Thursday, February 11, 2010

American and World Financial Crisis Continues

During the past three years years of writing this blog, I have been a prophet of doom about the American (and World) financial situation. (See my post "A Hard Rain's A-Gonna Fall" in March 2007 and many subsequent posts). I keep hoping that my observations are based on poor digestion and I will be proven wrong by a huge economic recovery; alas, that is not happening.

Although stock markets and commodity prices have recovered considerably from their lows in 2008 and 2009, the fundamental ills of the economy have not been solved. Personal income and employment have not recovered at all. Trade deficits remain immense. Unprecedented government spending has lessened the feeling of impending doom, but I wonder how much has actually been improved by the trillions spent.

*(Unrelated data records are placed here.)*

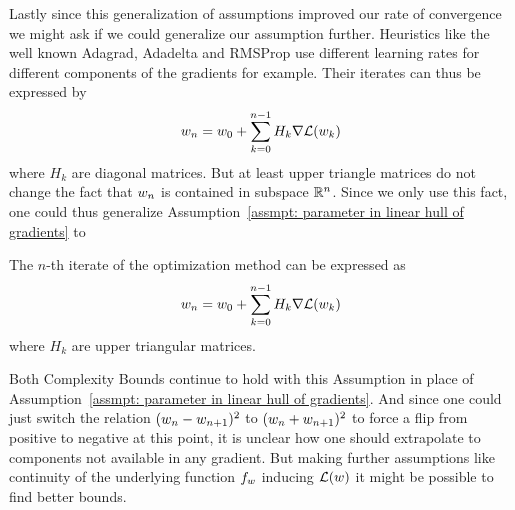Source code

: Lastly since this generalization of assumptions improved our rate of convergence
we might ask if we could generalize our assumption further. Heuristics like
the well known Adagrad, Adadelta and RMSProp use different learning rates for
different components of the gradients for example. Their iterates can thus
be expressed by
%
\begin{align*}
	w_n = w_0 + \sum_{k=0}^{n-1} H_k \nabla\mathcal{L}(w_k)
\end{align*}
%
where \(H_k\) are diagonal matrices. But at least upper triangle matrices do
not change the fact that \(w_n\) is contained in subspace \(\mathbb{R}^n\).
Since we only use this fact, one could thus generalize Assumption~\ref{assmpt:
parameter in linear hull of gradients} to
%
\begin{assumption}\label{assmpt: parameter in generalized linear hull of gradients}
	The \(n\)-th iterate of the optimization method can be expressed as
	\begin{align*}
		w_n = w_0 + \sum_{k=0}^{n-1} H_k \nabla\mathcal{L}(w_k)
	\end{align*}
	where \(H_k\) are upper triangular matrices.
\end{assumption}

Both Complexity Bounds continue to hold with this Assumption in place of
Assumption~\ref{assmpt: parameter in linear hull of gradients}. And since one
could just switch the relation \((w_n-w_{n+1})^2\) to
\((w_n+w_{n+1})^2\) to force a flip from positive to negative
at this point, it is unclear how one should extrapolate to components not
available in any gradient. But making further assumptions like continuity of
the underlying function \(f_{w}\) inducing \(\mathcal{L}(w)\) it might
be possible to find better bounds.



\endinput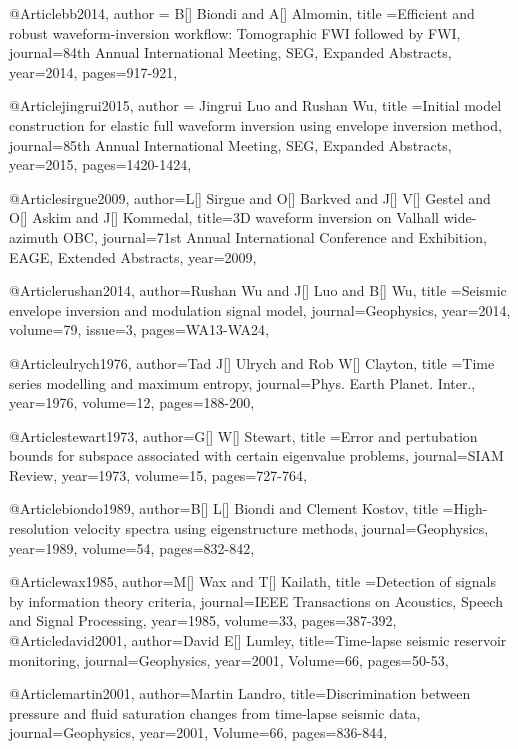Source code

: @Article{bb2014,
  author = {B[] Biondi and A[] Almomin},
  title ={Efficient and robust waveform-inversion workflow: Tomographic FWI followed by FWI},
  journal={84th Annual International Meeting, SEG, Expanded Abstracts},
  year=2014,
  pages={917-921},
}

@Article{jingrui2015,
  author = {Jingrui Luo and Rushan Wu},
  title ={Initial model construction for elastic full waveform inversion using envelope inversion method},
  journal={85th Annual International Meeting, SEG, Expanded Abstracts},
  year=2015,
  pages={1420-1424},
}

@Article{sirgue2009,
  author={L[] Sirgue and O[] Barkved and J[] V[] Gestel and O[] Askim and J[] Kommedal},
  title={3{D} waveform inversion on Valhall wide-azimuth {OBC}},
  journal={71st Annual International Conference and Exhibition, EAGE, Extended Abstracts},
  year=2009,
}

@Article{rushan2014,
  author={Rushan Wu and J[] Luo and B[] Wu},
  title ={Seismic envelope inversion and modulation signal model},
  journal={Geophysics},
  year=2014,
  volume=79,
  issue=3,
  pages={WA13-WA24},
}



@Article{ulrych1976,
  author={Tad J[] Ulrych and Rob W[] Clayton},
  title ={Time series modelling and maximum entropy},
  journal={Phys. Earth Planet. Inter.},
  year=1976,
  volume=12,
  pages={188-200},
}

@Article{stewart1973,
  author={G[] W[] Stewart},
  title ={Error and pertubation bounds for subspace associated with certain eigenvalue problems},
  journal={SIAM Review},
  year=1973,
  volume=15,
  pages={727-764},
}

@Article{biondo1989,
  author={B[] L[] Biondi and Clement Kostov},
  title ={High-resolution velocity spectra using eigenstructure methods},
  journal={Geophysics},
  year=1989,
  volume=54,
  pages={832-842},
}

@Article{wax1985,
  author={M[] Wax and T[] Kailath},
  title ={Detection of signals by information theory criteria},
  journal={IEEE Transactions on Acoustics, Speech and Signal Processing},
  year=1985,
  volume=33,
  pages={387-392},
}
@Article{david2001,
  author={David E[] Lumley},
  title={Time-lapse seismic reservoir monitoring},
  journal={Geophysics},
  year=2001,
  Volume=66,
  pages={50-53},
}

@Article{martin2001,
  author={Martin Landro},
  title={Discrimination between pressure and fluid saturation changes from time‐lapse seismic data},
  journal={Geophysics},
  year=2001,
  Volume=66,
  pages={836-844},
}

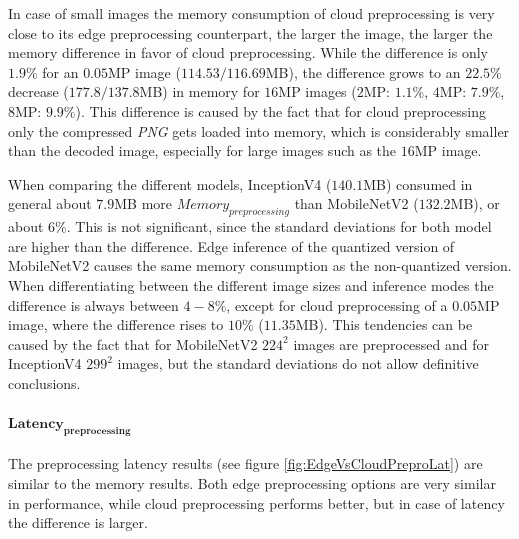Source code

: In case of small images the memory consumption of cloud preprocessing is very close to its edge preprocessing counterpart, the larger the image, the larger the memory difference in favor of cloud preprocessing.
While the difference is only $1.9\%$ for an $0.05$MP image ($114.53/116.69$MB), the difference grows to an $22.5\%$ decrease ($177.8/137.8$MB) in memory for $16$MP images ($2$MP: $1.1\%$, $4$MP: $7.9\%$, $8$MP: $9.9\%$).
This difference is caused by the fact that for cloud preprocessing only the compressed \emph{PNG} gets loaded into memory, which is considerably smaller than the decoded image, especially for large images such as the $16$MP image.

When comparing the different models, InceptionV4 ($140.1$MB) consumed in general about $7.9$MB more $Memory_{preprocessing}$ than MobileNetV2 ($132.2$MB), or about $6\%$. This is not significant, since the standard deviations for both model are higher than the difference.
Edge inference of the quantized version of MobileNetV2 causes the same memory consumption as the non-quantized version.
When differentiating between the different image sizes and inference modes the difference is always between $4-8\%$, except for cloud preprocessing of a $0.05$MP image, where the difference rises to $10\%$ ($11.35$MB). This tendencies can be caused by the fact that for MobileNetV2 $224^2$ images are preprocessed and for InceptionV4 $299^2$ images, but the standard deviations do not allow definitive conclusions.

\paragraph{$\mathbf{Latency_{preprocessing}}$}
The preprocessing latency results (see figure \ref{fig:EdgeVsCloudPreproLat}) are similar to the memory results. Both edge preprocessing options are very similar in performance, while cloud preprocessing performs better, but in case of latency the difference is larger.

See this week's article by Niall Ferguson A Greek Crisis is Coming to America. My wife and I will traveling to Greece and several other Mediterranean countries in March. Already there are widespread strikes due to severe government spending cutbacks. I knew this situation when I planned our trip. However, to avoid all economic crisis zones, we would need to stay at home.

I wish I had some brilliant insights to offer of how to avoid this continuing storm. On a mass scale, the die is already cast. Governments will reap the consequences of deficit spending in the near future.

For individuals, we can protect ourselves to some extent by embracing the values of our ancestors who nearly always lived in precarious times. We need to spend less than we earn and to become even more frugal. We need to focus on our jobs, however humble, and scramble to earn enough to live. We need to look after our neighbors and the least fortunate people in our communities. We must abandon hope that governments can rescue us; they seem unable to even look after themselves.

I don't think this crisis will last indefinitely, but it will stay longer than most of us have patience to endure. My hope is that we will relearn what our grandparents knew.

For Christmas I gave my wife the book From Dawn to Decadence by Jacques Barzun. His title could well be the epitaph of our Western Civilization, unless we reinvigorate our approach to life, money and work.

However, at heart I remain a stubborn optimist. I believe humanity has the metal to survive even worse storms as we demonstrated during the great wars in the first half of the 20th Century. We will need to change our ways.